## WHAT YOU SHOULD DO
Please set down the records below exactly as they appear.

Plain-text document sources
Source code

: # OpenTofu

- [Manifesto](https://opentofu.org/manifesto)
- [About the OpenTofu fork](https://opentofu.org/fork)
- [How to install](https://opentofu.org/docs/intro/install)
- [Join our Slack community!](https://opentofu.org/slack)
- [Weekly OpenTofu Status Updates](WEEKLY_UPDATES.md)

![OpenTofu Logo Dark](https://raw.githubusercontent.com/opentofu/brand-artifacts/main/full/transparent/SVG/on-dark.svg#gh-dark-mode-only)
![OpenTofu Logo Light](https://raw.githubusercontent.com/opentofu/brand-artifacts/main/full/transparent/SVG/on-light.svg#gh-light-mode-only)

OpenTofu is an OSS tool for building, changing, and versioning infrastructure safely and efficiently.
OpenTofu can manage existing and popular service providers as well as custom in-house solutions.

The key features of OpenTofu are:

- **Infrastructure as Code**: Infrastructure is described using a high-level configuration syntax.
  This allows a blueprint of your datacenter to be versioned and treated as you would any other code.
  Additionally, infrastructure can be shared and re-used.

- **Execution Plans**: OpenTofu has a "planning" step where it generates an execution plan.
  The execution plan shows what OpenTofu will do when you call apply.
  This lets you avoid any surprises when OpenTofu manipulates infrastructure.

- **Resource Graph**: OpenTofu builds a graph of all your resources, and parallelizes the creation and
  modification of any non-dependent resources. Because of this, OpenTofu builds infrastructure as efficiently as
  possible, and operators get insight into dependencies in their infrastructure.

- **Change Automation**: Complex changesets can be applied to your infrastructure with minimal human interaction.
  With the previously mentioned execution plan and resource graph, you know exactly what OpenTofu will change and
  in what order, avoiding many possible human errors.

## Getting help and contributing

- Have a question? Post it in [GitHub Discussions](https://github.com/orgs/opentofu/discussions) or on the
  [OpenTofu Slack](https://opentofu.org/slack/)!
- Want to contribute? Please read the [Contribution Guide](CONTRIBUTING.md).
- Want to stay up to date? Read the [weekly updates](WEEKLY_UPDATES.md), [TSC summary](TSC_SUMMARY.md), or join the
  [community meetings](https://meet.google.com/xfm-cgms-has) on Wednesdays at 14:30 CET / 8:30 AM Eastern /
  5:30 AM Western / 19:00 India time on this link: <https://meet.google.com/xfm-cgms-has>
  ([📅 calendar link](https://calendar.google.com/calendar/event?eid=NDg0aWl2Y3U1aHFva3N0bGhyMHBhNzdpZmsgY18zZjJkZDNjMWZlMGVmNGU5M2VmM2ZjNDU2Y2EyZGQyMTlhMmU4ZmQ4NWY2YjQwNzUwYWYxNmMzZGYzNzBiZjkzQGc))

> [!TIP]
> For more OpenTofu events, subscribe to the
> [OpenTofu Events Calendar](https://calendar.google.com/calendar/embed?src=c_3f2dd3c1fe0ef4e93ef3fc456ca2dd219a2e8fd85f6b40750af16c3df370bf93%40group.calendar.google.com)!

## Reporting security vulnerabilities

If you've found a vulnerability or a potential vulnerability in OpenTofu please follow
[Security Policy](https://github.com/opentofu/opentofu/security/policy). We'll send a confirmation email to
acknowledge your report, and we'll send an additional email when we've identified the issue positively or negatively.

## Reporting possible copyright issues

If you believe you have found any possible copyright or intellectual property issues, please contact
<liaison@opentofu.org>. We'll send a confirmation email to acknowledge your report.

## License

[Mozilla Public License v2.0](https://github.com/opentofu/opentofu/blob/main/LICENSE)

## RESPONSE BOX
Source code

: # OpenTofu

- [Manifesto](https://opentofu.org/manifesto)
- [About the OpenTofu fork](https://opentofu.org/fork)
- [How to install](https://opentofu.org/docs/intro/install)
- [Join our Slack community!](https://opentofu.org/slack)
- [Weekly OpenTofu Status Updates](WEEKLY_UPDATES.md)

![OpenTofu Logo Dark](https://raw.githubusercontent.com/opentofu/brand-artifacts/main/full/transparent/SVG/on-dark.svg#gh-dark-mode-only)
![OpenTofu Logo Light](https://raw.githubusercontent.com/opentofu/brand-artifacts/main/full/transparent/SVG/on-light.svg#gh-light-mode-only)

OpenTofu is an OSS tool for building, changing, and versioning infrastructure safely and efficiently.
OpenTofu can manage existing and popular service providers as well as custom in-house solutions.

The key features of OpenTofu are:

- **Infrastructure as Code**: Infrastructure is described using a high-level configuration syntax.
  This allows a blueprint of your datacenter to be versioned and treated as you would any other code.
  Additionally, infrastructure can be shared and re-used.

- **Execution Plans**: OpenTofu has a "planning" step where it generates an execution plan.
  The execution plan shows what OpenTofu will do when you call apply.
  This lets you avoid any surprises when OpenTofu manipulates infrastructure.

- **Resource Graph**: OpenTofu builds a graph of all your resources, and parallelizes the creation and
  modification of any non-dependent resources. Because of this, OpenTofu builds infrastructure as efficiently as
  possible, and operators get insight into dependencies in their infrastructure.

- **Change Automation**: Complex changesets can be applied to your infrastructure with minimal human interaction.
  With the previously mentioned execution plan and resource graph, you know exactly what OpenTofu will change and
  in what order, avoiding many possible human errors.

## Getting help and contributing

- Have a question? Post it in [GitHub Discussions](https://github.com/orgs/opentofu/discussions) or on the
  [OpenTofu Slack](https://opentofu.org/slack/)!
- Want to contribute? Please read the [Contribution Guide](CONTRIBUTING.md).
- Want to stay up to date? Read the [weekly updates](WEEKLY_UPDATES.md), [TSC summary](TSC_SUMMARY.md), or join the
  [community meetings](https://meet.google.com/xfm-cgms-has) on Wednesdays at 14:30 CET / 8:30 AM Eastern /
  5:30 AM Western / 19:00 India time on this link: <https://meet.google.com/xfm-cgms-has>
  ([📅 calendar link](https://calendar.google.com/calendar/event?eid=NDg0aWl2Y3U1aHFva3N0bGhyMHBhNzdpZmsgY18zZjJkZDNjMWZlMGVmNGU5M2VmM2ZjNDU2Y2EyZGQyMTlhMmU4ZmQ4NWY2YjQwNzUwYWYxNmMzZGYzNzBiZjkzQGc))

> [!TIP]
> For more OpenTofu events, subscribe to the
> [OpenTofu Events Calendar](https://calendar.google.com/calendar/embed?src=c_3f2dd3c1fe0ef4e93ef3fc456ca2dd219a2e8fd85f6b40750af16c3df370bf93%40group.calendar.google.com)!

## Reporting security vulnerabilities

If you've found a vulnerability or a potential vulnerability in OpenTofu please follow
[Security Policy](https://github.com/opentofu/opentofu/security/policy). We'll send a confirmation email to
acknowledge your report, and we'll send an additional email when we've identified the issue positively or negatively.

## Reporting possible copyright issues

If you believe you have found any possible copyright or intellectual property issues, please contact
<liaison@opentofu.org>. We'll send a confirmation email to acknowledge your report.

## License

[Mozilla Public License v2.0](https://github.com/opentofu/opentofu/blob/main/LICENSE)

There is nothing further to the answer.